We are – let us not be mealy-mouthed about this – a nation of slobs. There is no better time to confirm this truth than these sunshine days of spring. The lark’s on the wing, the snail’s on the thorn, and the fat Englishman rummages through his wardrobe. And with what does he emerge from the quest? A pair of baggy shorts, an Arsenal shirt, and a pair of flip-flops, all perfectly complementing the shaven head, the earring and the half-inch of forehead. He would not know a necktie if you served it up on a bed of watercress.
The decline of the tie is more than just a by-product of the rise of the slob. It is emblematic of deeper changes in our national fabric. During the past 20 or 30 years we have become transformed from a people with a deep sense of our own identity and with shared values understood by all and taken for granted, into a nation of individuals whose only concern is for ourselves. We have become coarser, ruder, more selfish and more self-obsessed. This change is recognised even by those who despise the old values; they, however, blame it on Mrs Thatcher, alleging that it was she who singlehandedly cast Britain out from a caring, sharing Eden into a heartless jungle where rapacity and greed are the requisites of survival. Others believe that it was the liberal left, whose codes of nonjudgmental egalitarianism, underpinned by individual rights and all-round victimhood, started the rot.
Either way, the tie is a symbol of that older, lost Britain – a nation of creased trousers, polished shoes and polished manners. A Britain in which it was unthinkable to eat smelly food on trains or eff and blind as a normal form of communication. No wonder those who wear a tie make others uncomfortable. They are an unwelcome reminder of a more formal, more demanding way of life in which a pride in personal appearance was a sign of good manners. If you think that sounds silly, ask yourself whether you really want to see semi-naked, overweight men and women sporting their tattoos and chewing with their mouths open while their children run amok?
That the tie is symbolic was proved – if proof were needed – when the risible David Cameron became leader of the Conservative party. Almost the first thing he did was to take off his tie and insist that his fellow shadow cabinet ministers did likewise. In that gesture was the unspoken assertion that modern Conservatism was at ease with Slob Britain – that it was uncensorious, relaxed, and in tune with the times.
In throwing away his tie, Cameron cast aside all that impedimenta of stuffiness, restraint, discipline, self-reliance, and independence from the State that had held back the Tories in Blair’s Britain. This paltry dishabille was a reminder that public relations were Cameron’s only experience in the world of work. You can take the man out of PR, but you can’t take the PR out of the man.
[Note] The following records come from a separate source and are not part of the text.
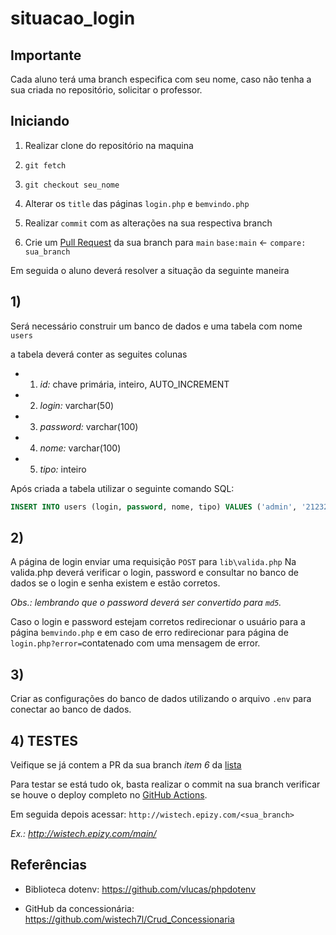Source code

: # situacao_login

## Importante
Cada aluno terá uma branch especifica com seu nome, caso não tenha a sua criada no repositório, solicitar o professor.

## Iniciando

1) Realizar clone do repositório na maquina
2) `git fetch`
3) `git checkout seu_nome`
4) Alterar os `title` das páginas `login.php` e `bemvindo.php`
5) Realizar `commit` com as alterações na sua respectiva branch 

6) Crie um [Pull Request](https://github.com/wistech7l/situacao_login/compare) da sua branch para `main`
`base:main` <- `compare: sua_branch`


Em seguida o aluno deverá resolver a situação da seguinte maneira

## 1) 
Será necessário construir um banco de dados e uma tabela com nome `users`

a tabela deverá conter as seguites colunas 
* 1) *id:* chave primária, inteiro, AUTO_INCREMENT
* 2) *login:* varchar(50)
* 3) *password:* varchar(100)
* 4) *nome:* varchar(100)
* 5) *tipo:* inteiro

Após criada a tabela utilizar o seguinte comando SQL:

``` SQL
INSERT INTO users (login, password, nome, tipo) VALUES ('admin', '21232f297a57a5a743894a0e4a801fc3', 'Administrador', 1);
```


## 2) 
A página de login enviar uma requisição `POST` para `lib\valida.php`
Na valida.php deverá verificar o login, password e consultar no banco de dados se o login e senha existem e estão corretos.

_Obs.: lembrando que o password deverá ser convertido para `md5`._

Caso o login e password estejam corretos redirecionar o usuário para a página `bemvindo.php` e em caso de erro redirecionar para página de `login.php?error=`contatenado com uma mensagem de error.

## 3)

Criar as configurações do banco de dados utilizando o arquivo `.env` para conectar ao banco de dados. 

## 4) TESTES

Veifique se já contem a PR da sua branch 
_item 6_ da [lista](https://github.com/wistech7l/situacao_login#iniciando) 

Para testar se está tudo ok, basta realizar o commit na sua branch verificar se houve o deploy completo
no [GitHub Actions](https://github.com/wistech7l/situacao_login/actions).

Em seguida depois acessar: 
`http://wistech.epizy.com/<sua_branch>`

_Ex.: http://wistech.epizy.com/main/_

## Referências

* Biblioteca dotenv: https://github.com/vlucas/phpdotenv

* GitHub da concessionária: https://github.com/wistech7l/Crud_Concessionaria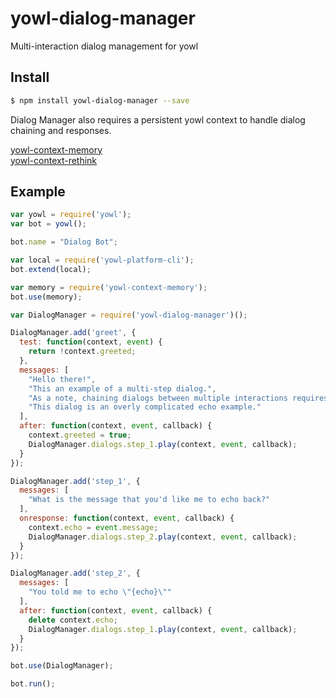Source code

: # yowl-dialog-manager

Multi-interaction dialog management for yowl

## Install

```bash
$ npm install yowl-dialog-manager --save
```

Dialog Manager also requires a persistent yowl context to handle dialog chaining and responses.

[yowl-context-memory](https://github.com/brianbrunner/yowl-context-memory)  
[yowl-context-rethink](https://github.com/brianbrunner/yowl-context-rethink)

## Example

```js
var yowl = require('yowl');
var bot = yowl();

bot.name = "Dialog Bot";

var local = require('yowl-platform-cli');
bot.extend(local);

var memory = require('yowl-context-memory');
bot.use(memory);

var DialogManager = require('yowl-dialog-manager')();

DialogManager.add('greet', {
  test: function(context, event) {
    return !context.greeted;
  },
  messages: [
    "Hello there!",
    "This an example of a multi-step dialog.",
    "As a note, chaining dialogs between multiple interactions requires a persisted context.",
    "This dialog is an overly complicated echo example."
  ],
  after: function(context, event, callback) {
    context.greeted = true;
    DialogManager.dialogs.step_1.play(context, event, callback);
  }
});

DialogManager.add('step_1', {
  messages: [
    "What is the message that you'd like me to echo back?"
  ],
  onresponse: function(context, event, callback) {
    context.echo = event.message;
    DialogManager.dialogs.step_2.play(context, event, callback);
  }
});

DialogManager.add('step_2', {
  messages: [
    "You told me to echo \"{echo}\""
  ],
  after: function(context, event, callback) {
    delete context.echo;
    DialogManager.dialogs.step_1.play(context, event, callback);
  }
});

bot.use(DialogManager);

bot.run();
```
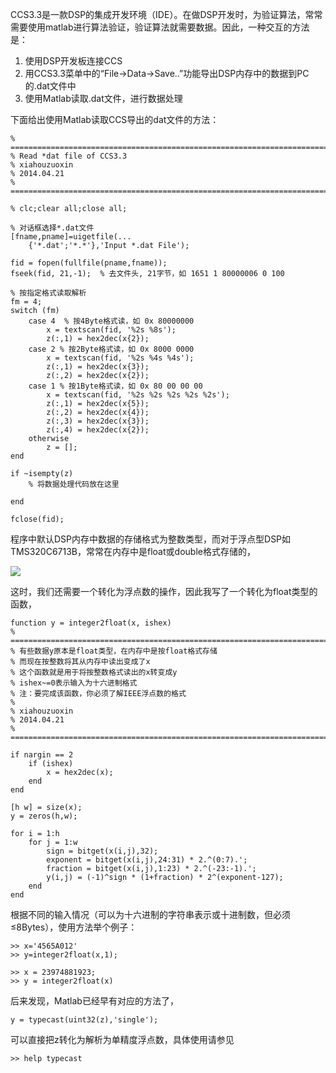 <!---title:导出CCS3.3数据及使用matlab处理的方法-->
<!---keywords:DSP,Matlab-->
<!---date:old-->

CCS3.3是一款DSP的集成开发环境（IDE）。在做DSP开发时，为验证算法，常常需要使用matlab进行算法验证，验证算法就需要数据。因此，一种交互的方法是：

1. 使用DSP开发板连接CCS
2. 用CCS3.3菜单中的“File->Data->Save..”功能导出DSP内存中的数据到PC的.dat文件中
3. 使用Matlab读取.dat文件，进行数据处理

下面给出使用Matlab读取CCS导出的dat文件的方法：

```
% =========================================================================
% Read *dat file of CCS3.3
% xiahouzuoxin
% 2014.04.21
% =========================================================================

% clc;clear all;close all;

% 对话框选择*.dat文件
[fname,pname]=uigetfile(...
    {'*.dat';'*.*'},'Input *.dat File');

fid = fopen(fullfile(pname,fname));
fseek(fid, 21,-1);  % 去文件头, 21字节，如 1651 1 80000006 0 100

% 按指定格式读取解析
fm = 4;
switch (fm)
    case 4  % 按4Byte格式读，如 0x 80000000
        x = textscan(fid, '%2s %8s');  
        z(:,1) = hex2dec(x{2});        
    case 2 % 按2Byte格式读，如 0x 8000 0000
        x = textscan(fid, '%2s %4s %4s');  
        z(:,1) = hex2dec(x{3});
        z(:,2) = hex2dec(x{2});
    case 1 % 按1Byte格式读，如 0x 80 00 00 00
        x = textscan(fid, '%2s %2s %2s %2s %2s');  
        z(:,1) = hex2dec(x{5});
        z(:,2) = hex2dec(x{4});
        z(:,3) = hex2dec(x{3});
        z(:,4) = hex2dec(x{2});
    otherwise
        z = [];
end

if ~isempty(z)
    % 将数据处理代码放在这里
    
end

fclose(fid);
```

程序中默认DSP内存中数据的存储格式为整数类型，而对于浮点型DSP如TMS320C6713B，常常在内存中是float或double格式存储的，

![][float-double]

这时，我们还需要一个转化为浮点数的操作，因此我写了一个转化为float类型的函数，

```
function y = integer2float(x, ishex)
% =========================================================================
% 有些数据y原本是float类型，在内存中是按float格式存储
% 而现在按整数将其从内存中读出变成了x
% 这个函数就是用于将按整数格式读出的x转变成y
% ishex~=0表示输入为十六进制格式
% 注：要完成该函数，你必须了解IEEE浮点数的格式
%
% xiahouzuoxin
% 2014.04.21
% =========================================================================

if nargin == 2
    if (ishex)
        x = hex2dec(x);
    end
end

[h w] = size(x);
y = zeros(h,w);

for i = 1:h
    for j = 1:w
        sign = bitget(x(i,j),32);
        exponent = bitget(x(i,j),24:31) * 2.^(0:7).';
        fraction = bitget(x(i,j),1:23) * 2.^(-23:-1).';
        y(i,j) = (-1)^sign * (1+fraction) * 2^(exponent-127);
    end
end
```

根据不同的输入情况（可以为十六进制的字符串表示或十进制数，但必须≤8Bytes），使用方法举个例子：

```
>> x='4565A012'
>> y=integer2float(x,1);

>> x = 23974881923;
>> y = integer2float(x)
```

后来发现，Matlab已经早有对应的方法了，

```
y = typecast(uint32(z),'single');
```

可以直接把z转化为解析为单精度浮点数，具体使用请参见

```
>> help typecast
```


[float-double]:../images/导出CCS3.3数据及使用matlab处理的方法/float-double.png

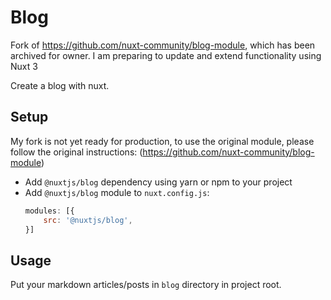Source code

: # Blog

Fork of https://github.com/nuxt-community/blog-module, which has been archived for owner. I am preparing to update and extend functionality using Nuxt 3

Create a blog with nuxt.

## Setup

My fork is not yet ready for production, to use the original module, please follow the original instructions: (https://github.com/nuxt-community/blog-module)

- Add `@nuxtjs/blog` dependency using yarn or npm to your project
- Add `@nuxtjs/blog` module to `nuxt.config.js`:
  ``` js
  modules: [{
      src: '@nuxtjs/blog',
  }]
  ```

## Usage

Put your markdown articles/posts in `blog` directory in project root.
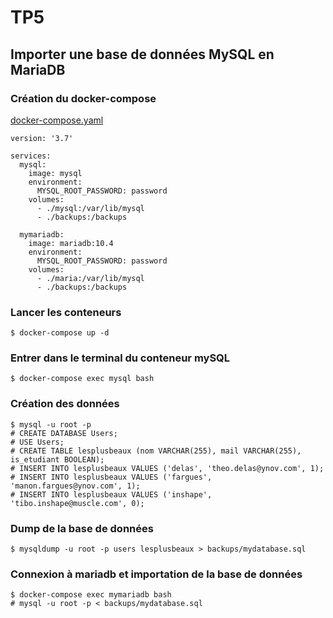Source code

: # TP5

## Importer une base de données MySQL en MariaDB

### Création du docker-compose
[docker-compose.yaml](/docker-compose.yaml)

```
version: '3.7'

services:
  mysql:
    image: mysql
    environment:
      MYSQL_ROOT_PASSWORD: password
    volumes:
      - ./mysql:/var/lib/mysql
      - ./backups:/backups

  mymariadb:
    image: mariadb:10.4
    environment:
      MYSQL_ROOT_PASSWORD: password
    volumes:
      - ./maria:/var/lib/mysql
      - ./backups:/backups
```

### Lancer les conteneurs
`$ docker-compose up -d`

### Entrer dans le terminal du conteneur mySQL
`$ docker-compose exec mysql bash`

### Création des données
```
$ mysql -u root -p
# CREATE DATABASE Users;
# USE Users;
# CREATE TABLE lesplusbeaux (nom VARCHAR(255), mail VARCHAR(255), is_etudiant BOOLEAN);
# INSERT INTO lesplusbeaux VALUES ('delas', 'theo.delas@ynov.com', 1);
# INSERT INTO lesplusbeaux VALUES ('fargues', 'manon.fargues@ynov.com', 1);
# INSERT INTO lesplusbeaux VALUES ('inshape', 'tibo.inshape@muscle.com', 0);
```

### Dump de la base de données
`$ mysqldump -u root -p users lesplusbeaux > backups/mydatabase.sql`

### Connexion à mariadb et importation de la base de données
```
$ docker-compose exec mymariadb bash
# mysql -u root -p < backups/mydatabase.sql
```
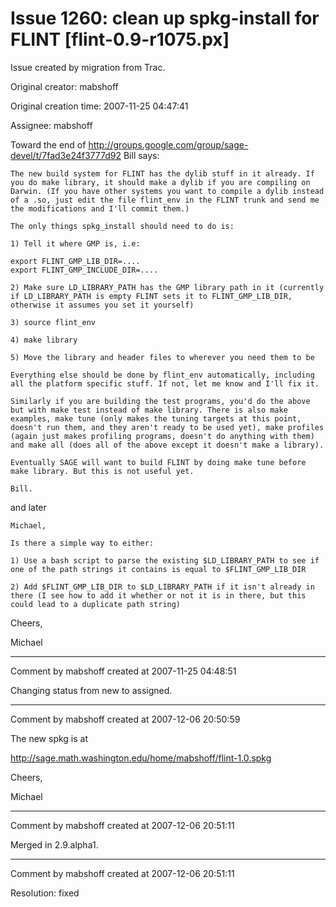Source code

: # Issue 1260: clean up spkg-install for FLINT [flint-0.9-r1075.px]

Issue created by migration from Trac.

Original creator: mabshoff

Original creation time: 2007-11-25 04:47:41

Assignee: mabshoff

Toward the end of http://groups.google.com/group/sage-devel/t/7fad3e24f3777d92 Bill says:

```
The new build system for FLINT has the dylib stuff in it already. If
you do make library, it should make a dylib if you are compiling on
Darwin. (If you have other systems you want to compile a dylib instead
of a .so, just edit the file flint_env in the FLINT trunk and send me
the modifications and I'll commit them.)

The only things spkg_install should need to do is:

1) Tell it where GMP is, i.e:

export FLINT_GMP_LIB_DIR=....
export FLINT_GMP_INCLUDE_DIR=....

2) Make sure LD_LIBRARY_PATH has the GMP library path in it (currently
if LD_LIBRARY_PATH is empty FLINT sets it to FLINT_GMP_LIB_DIR,
otherwise it assumes you set it yourself)

3) source flint_env

4) make library

5) Move the library and header files to wherever you need them to be

Everything else should be done by flint_env automatically, including
all the platform specific stuff. If not, let me know and I'll fix it.

Similarly if you are building the test programs, you'd do the above
but with make test instead of make library. There is also make
examples, make tune (only makes the tuning targets at this point,
doesn't run them, and they aren't ready to be used yet), make profiles
(again just makes profiling programs, doesn't do anything with them)
and make all (does all of the above except it doesn't make a library).

Eventually SAGE will want to build FLINT by doing make tune before
make library. But this is not useful yet.

Bill. 
```

and later

```
Michael,

Is there a simple way to either:

1) Use a bash script to parse the existing $LD_LIBRARY_PATH to see if
one of the path strings it contains is equal to $FLINT_GMP_LIB_DIR

2) Add $FLINT_GMP_LIB_DIR to $LD_LIBRARY_PATH if it isn't already in
there (I see how to add it whether or not it is in there, but this
could lead to a duplicate path string)
```


Cheers,

Michael


---

Comment by mabshoff created at 2007-11-25 04:48:51

Changing status from new to assigned.


---

Comment by mabshoff created at 2007-12-06 20:50:59

The new spkg is at

http://sage.math.washington.edu/home/mabshoff/flint-1.0.spkg

Cheers,

Michael


---

Comment by mabshoff created at 2007-12-06 20:51:11

Merged in 2.9.alpha1.


---

Comment by mabshoff created at 2007-12-06 20:51:11

Resolution: fixed

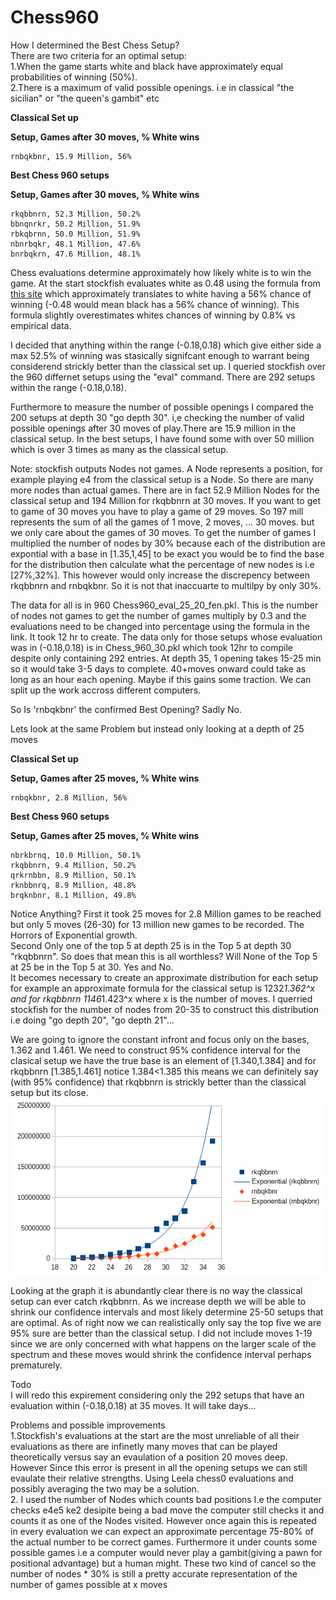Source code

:
# Chess960
How I determined the Best Chess Setup?   
There are two criteria for an optimal setup:   
1.When the game starts white and black have approximately equal probabilities of winning (50%).  
2.There is a maximum of valid possible openings. i.e in classical "the sicilian" or "the queen's gambit" etc    


**Classical Set up** 

**Setup, Games after 30 moves, % White wins**
```
rnbqkbnr, 15.9 Million, 56%
```
**Best Chess 960 setups**

**Setup, Games after 30 moves, % White wins**
```
rkqbbnrn, 52.3 Million, 50.2%
bbnqnrkr, 50.2 Million, 51.9%
rbkqbrnn, 50.0 Million, 51.9%
nbnrbqkr, 48.1 Million, 47.6%
bnrbqkrn, 47.6 Million, 48.1%
```


Chess evaluations determine approximately how likely white is to win the game. At the start stockfish evaluates white as 0.48 using the formula from [this site](https://www.chessprogramming.org/Pawn_Advantage,_Win_Percentage,_and_Elo)
which approximately translates to white having a 56% chance of winning (-0.48 would mean black has a 56% chance of winning). This formula slightly overestimates whites chances of winning by 0.8% vs empirical data.

I decided that anything within the range (-0.18,0.18) which give either side a max 52.5% of winning was stasically signifcant enough to warrant being considerend strickly better
than the classical set up. I queried stockfish over the 960 differnet setups using the "eval" command. There are
292 setups within the range (-0.18,0.18). 
    
Furthermore to measure the number of possible openings I compared the 200 setups at depth 30 "go depth 30". i,e checking the number of valid possible 
openings after 30 moves of play.There are 15.9 million in the classical setup. In the best setups, I have found some with over 50 million 
which is over 3 times as many as the classical setup.     
    
Note: stockfish outputs Nodes not games. A Node represents a position, for example playing e4 from the classical setup is a Node. So there are many more nodes than actual games. There are in fact 52.9 Million Nodes for the classical setup and 194 Million for rkqbbnrn at 30 moves. If you want to get to game of 30 moves you have to play a game of 29 moves. So 197 mill represents the sum of all the games of 1 move, 2 moves, ... 30 moves. but we only care about the games of 30 moves. To get the number of games I multiplied the number of nodes by 30% because each of the distribution are expontial with a base in [1.35,1,45] to be exact you would be to find the base for the distribution then calculate what the percentage of new nodes is i.e [27%,32%]. This however would only increase the discrepency between rkqbbnrn and rnbqkbnr. So it is not that inaccuarte to multilpy by only 30%. 

The data for all is in 960 Chess960_eval_25_20_fen.pkl. This is the number of nodes not games to get the number of games multiply by 0.3 and the evaluations need to be changed into percentage using the formula in the link. It took 12 hr to create. The data only for those setups whose evaluation was in (-0.18,0.18) is in Chess_960_30.pkl which took 12hr to compile despite only containing 292 entries. At depth 35, 1 opening takes 15-25 min so it would take 3-5 days to complete. 40+moves onward could take as long as an hour each opening. Maybe if this gains some traction. We can split up the work accross different computers.

So Is 'rnbqkbnr' the confirmed Best Opening? Sadly No.
 
Lets look at the same Problem but instead only looking at a depth of 25 moves  
  

**Classical Set up** 

**Setup, Games after 25 moves, % White wins**
```
rnbqkbnr, 2.8 Million, 56%
```
**Best Chess 960 setups**

**Setup, Games after 25 moves, % White wins**
```
nbrkbrnq, 10.0 Million, 50.1%
rkqbbnrn, 9.4 Million, 50.2%
qrkrnbbn, 8.9 Million, 50.1%
rknbbnrq, 8.9 Million, 48.8%
brqknbnr, 8.1 Million, 49.8%
```
Notice Anything?
First it took 25 moves for 2.8 Million games to be reached but only 5 moves (26-30) for 13 million new games to be recorded. The Horrors of Exponential growth.  
Second Only one of the top 5 at depth 25 is in the Top 5 at depth 30 "rkqbbnrn". So does that mean this is all worthless? Will None of the Top 5 at 25 be in the Top 5 at 30. Yes and No.  
  It becomes necessary to create an approximate distribution for each setup for example an approximate formula for the classical setup is 1232*1.362^x and for rkqbbnrn 
1146*1.423^x where x is the number of moves. I querried stockfish for the number of nodes from 20-35 to construct this distribution i.e doing "go depth 20", "go depth 21"...
    
  We are going to ignore the constant infront and focus only on the bases, 1.362 and 1.461. We need to construct 95% confidence interval for the clasical setup we have the true base is an element of [1.340,1.384] and for rkqbbnrn [1.385,1.461] notice 1.384<1.385 this means we can definitely say (with 95% confidence) that rkqbbnrn is strickly better than the classical setup but its close. 
 ![alt text](https://github.com/theAnalyticalCoder/Chess960/blob/main/Trend_new.png) 
 
  Looking at the graph it is abundantly clear there is no way the classical setup can ever catch rkqbbnrn. As we increase depth we will be able to shrink our confidence intervals and most likely determine 25-50 setups that are optimal. As of right now we can realistically only say the top five we are 95% sure are better than the classical setup. I did not include moves 1-19 since we are only concerned with what happens on the larger scale of the spectrum and these moves would shrink the confidence interval perhaps prematurely.
  
  Todo  
  I will redo this expirement considering only the 292 setups that have an evaluation within (-0.18,0.18) at 35 moves. It will take days... 
    
  Problems and possible improvements   
  1.Stockfish's evaluations at the start are the most unreliable of all their evaluations as there are infinetly many moves that can be played theoretically
versus say an evaulation of a position 20 moves deep. However Since this error is present in all the opening setups we can still evaulate their relative strengths.
Using Leela chess0 evaluations and possibly averaging the two may be a solution.  
  2. I used the number of Nodes which counts bad positions I.e the computer checks e4e5 ke2 desipite being a bad move the computer still checks it and counts it as one of 
the Nodes visited. However once again this is repeated in every evaluation we can expect an approximate percentage 75-80% of the actual number to be correct games. Furthermore 
it under counts some possible games i.e a computer would never play a gambit(giving a pawn for positional advantage) but a human might. These two kind of cancel  so the number of nodes * 30% is still a pretty accurate representation of the number of games possible at x moves 
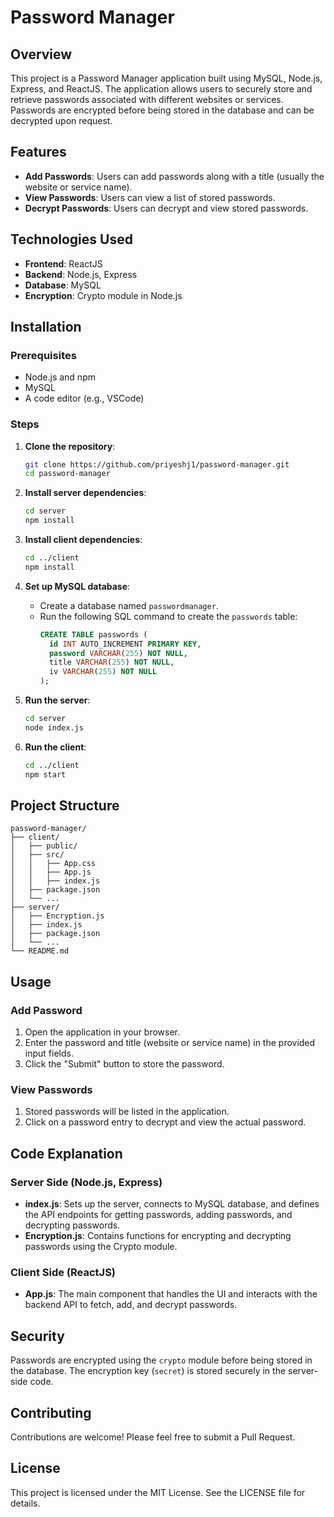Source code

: # Password Manager

## Overview

This project is a Password Manager application built using MySQL, Node.js, Express, and ReactJS. The application allows users to securely store and retrieve passwords associated with different websites or services. Passwords are encrypted before being stored in the database and can be decrypted upon request.

## Features

- **Add Passwords**: Users can add passwords along with a title (usually the website or service name).
- **View Passwords**: Users can view a list of stored passwords.
- **Decrypt Passwords**: Users can decrypt and view stored passwords.

## Technologies Used

- **Frontend**: ReactJS
- **Backend**: Node.js, Express
- **Database**: MySQL
- **Encryption**: Crypto module in Node.js

## Installation

### Prerequisites

- Node.js and npm
- MySQL
- A code editor (e.g., VSCode)

### Steps

1. **Clone the repository**:
   ```sh
   git clone https://github.com/priyeshj1/password-manager.git
   cd password-manager
   ```

2. **Install server dependencies**:
   ```sh
   cd server
   npm install
   ```

3. **Install client dependencies**:
   ```sh
   cd ../client
   npm install
   ```

4. **Set up MySQL database**:
   - Create a database named `passwordmanager`.
   - Run the following SQL command to create the `passwords` table:
     ```sql
     CREATE TABLE passwords (
       id INT AUTO_INCREMENT PRIMARY KEY,
       password VARCHAR(255) NOT NULL,
       title VARCHAR(255) NOT NULL,
       iv VARCHAR(255) NOT NULL
     );
     ```

5. **Run the server**:
   ```sh
   cd server
   node index.js
   ```

6. **Run the client**:
   ```sh
   cd ../client
   npm start
   ```

## Project Structure

```
password-manager/
├── client/
│   ├── public/
│   ├── src/
│   │   ├── App.css
│   │   ├── App.js
│   │   ├── index.js
│   ├── package.json
│   └── ...
├── server/
│   ├── Encryption.js
│   ├── index.js
│   ├── package.json
│   └── ...
└── README.md
```

## Usage

### Add Password

1. Open the application in your browser.
2. Enter the password and title (website or service name) in the provided input fields.
3. Click the "Submit" button to store the password.

### View Passwords

1. Stored passwords will be listed in the application.
2. Click on a password entry to decrypt and view the actual password.

## Code Explanation

### Server Side (Node.js, Express)

- **index.js**: Sets up the server, connects to MySQL database, and defines the API endpoints for getting passwords, adding passwords, and decrypting passwords.
- **Encryption.js**: Contains functions for encrypting and decrypting passwords using the Crypto module.

### Client Side (ReactJS)

- **App.js**: The main component that handles the UI and interacts with the backend API to fetch, add, and decrypt passwords.

## Security

Passwords are encrypted using the `crypto` module before being stored in the database. The encryption key (`secret`) is stored securely in the server-side code.

## Contributing

Contributions are welcome! Please feel free to submit a Pull Request.

## License

This project is licensed under the MIT License. See the LICENSE file for details.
Another example of the power of the tie: do you remember when the rebarbative and ridiculous John Birt blew his top at a reporter whose questions he found uncomfortable? Larding his abuse with obscenities, Birt delivered the killer question – "And why are you wearing a tie?" To him, the presence of formal neckwear was a rebuke, an affront so offensive that it warranted an explanation, and a pretty good one at that. Mintel should go back and check its facts.